Reductions in credit directly result in declines in job creation. We know, for instance, that the two most common sources of funds for starting businesses are home-equity and credit-card debt. The bursting of the housing bubble largely eliminated the first option; now Washington is trying its best to kill the second.
Dodd’s proposed “consumer protections” would reach beyond credit cards and restrict the availability of all forms of credit, while raising costs.


The bill would expand the depth and scope of federal financial regulation, raising both regulatory and litigation costs that are ultimately passed on to the consumer. Dodd gives his proposed bureau almost unlimited authority to decide which products and services it can regulate.

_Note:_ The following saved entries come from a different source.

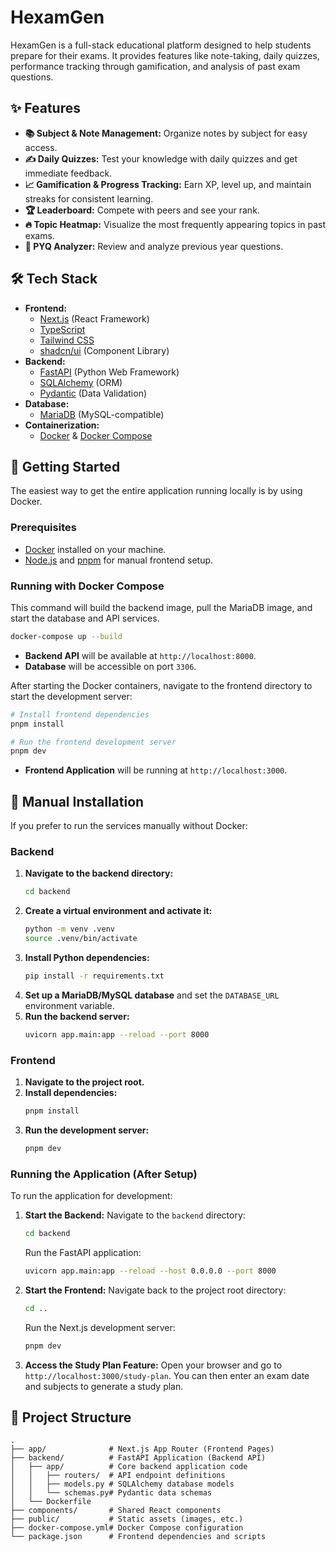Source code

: # HexamGen

HexamGen is a full-stack educational platform designed to help students prepare for their exams. It provides features like note-taking, daily quizzes, performance tracking through gamification, and analysis of past exam questions.

## ✨ Features

- **📚 Subject & Note Management:** Organize notes by subject for easy access.
- **✍️ Daily Quizzes:** Test your knowledge with daily quizzes and get immediate feedback.
- **📈 Gamification & Progress Tracking:** Earn XP, level up, and maintain streaks for consistent learning.
- **🏆 Leaderboard:** Compete with peers and see your rank.
- **🔥 Topic Heatmap:** Visualize the most frequently appearing topics in past exams.
- **📜 PYQ Analyzer:** Review and analyze previous year questions.

## 🛠️ Tech Stack

- **Frontend:**
  - [Next.js](https://nextjs.org/) (React Framework)
  - [TypeScript](https://www.typescriptlang.org/)
  - [Tailwind CSS](https://tailwindcss.com/)
  - [shadcn/ui](https://ui.shadcn.com/) (Component Library)
- **Backend:**
  - [FastAPI](https://fastapi.tiangolo.com/) (Python Web Framework)
  - [SQLAlchemy](https://www.sqlalchemy.org/) (ORM)
  - [Pydantic](https://pydantic-docs.helpmanual.io/) (Data Validation)
- **Database:**
  - [MariaDB](https://mariadb.org/) (MySQL-compatible)
- **Containerization:**
  - [Docker](https://www.docker.com/) & [Docker Compose](https://docs.docker.com/compose/)

## 🚀 Getting Started

The easiest way to get the entire application running locally is by using Docker.

### Prerequisites

- [Docker](https://docs.docker.com/get-docker/) installed on your machine.
- [Node.js](https://nodejs.org/) and [pnpm](https://pnpm.io/installation) for manual frontend setup.

### Running with Docker Compose

This command will build the backend image, pull the MariaDB image, and start the database and API services.

```bash
docker-compose up --build
```

- **Backend API** will be available at `http://localhost:8000`.
- **Database** will be accessible on port `3306`.

After starting the Docker containers, navigate to the frontend directory to start the development server:

```bash
# Install frontend dependencies
pnpm install

# Run the frontend development server
pnpm dev
```

- **Frontend Application** will be running at `http://localhost:3000`.

## 🔧 Manual Installation

If you prefer to run the services manually without Docker:

### Backend

1.  **Navigate to the backend directory:**
    ```bash
    cd backend
    ```
2.  **Create a virtual environment and activate it:**
    ```bash
    python -m venv .venv
    source .venv/bin/activate
    ```
3.  **Install Python dependencies:**
    ```bash
    pip install -r requirements.txt
    ```
4.  **Set up a MariaDB/MySQL database** and set the `DATABASE_URL` environment variable.
5.  **Run the backend server:**
    ```bash
    uvicorn app.main:app --reload --port 8000
    ```

### Frontend

1.  **Navigate to the project root.**
2.  **Install dependencies:**
    ```bash
    pnpm install
    ```
3.  **Run the development server:**
    ```bash
    pnpm dev
    ```

### Running the Application (After Setup)

To run the application for development:

1.  **Start the Backend:**
    Navigate to the `backend` directory:
    ```bash
    cd backend
    ```
    Run the FastAPI application:
    ```bash
    uvicorn app.main:app --reload --host 0.0.0.0 --port 8000
    ```

2.  **Start the Frontend:**
    Navigate back to the project root directory:
    ```bash
    cd ..
    ```
    Run the Next.js development server:
    ```bash
    pnpm dev
    ```

3.  **Access the Study Plan Feature:**
    Open your browser and go to `http://localhost:3000/study-plan`.
    You can then enter an exam date and subjects to generate a study plan.


## 📂 Project Structure

```
.
├── app/              # Next.js App Router (Frontend Pages)
├── backend/          # FastAPI Application (Backend API)
│   ├── app/          # Core backend application code
│   │   ├── routers/  # API endpoint definitions
│   │   ├── models.py # SQLAlchemy database models
│   │   └── schemas.py# Pydantic data schemas
│   └── Dockerfile
├── components/       # Shared React components
├── public/           # Static assets (images, etc.)
├── docker-compose.yml# Docker Compose configuration
└── package.json      # Frontend dependencies and scripts
```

The increased cost of offering products to higher-risk borrowers would likely result in many of those products being eliminated from the marketplace, reducing credit for the very individuals who need it the most.


George Mason University Professor Joshua Wright estimates that the Dodd bill’s credit restrictions would reduce job creation by 4.3 percent – about 60,000 fewer jobs every year.


Sadly, the job destruction doesn’t end there. Former Clinton Treasury official Robert Litan and financial expert John Mauldin warn that Dodd’s new restrictions on “angel investors” would dampen or even shut down that investment market.


An “angel investor” is a wealthy individual or small group that provides start-up capital for business ventures. The Dodd bill would require start-ups to file with the SEC before seeking “angel investments” and delay those investments while the SEC reviews the filing. The added legal and filing fees could raise the cost of starting a business by tens of thousands of dollars. It could also add another half-million jobs to the body count.


Many miss the connection between credit and job creation. In fact, one of the U.S. strengths has been the ability of entrepreneurs to access credit so they can start and expand businesses. That shouldn’t be sacrificed in a rush to punish Wall Street.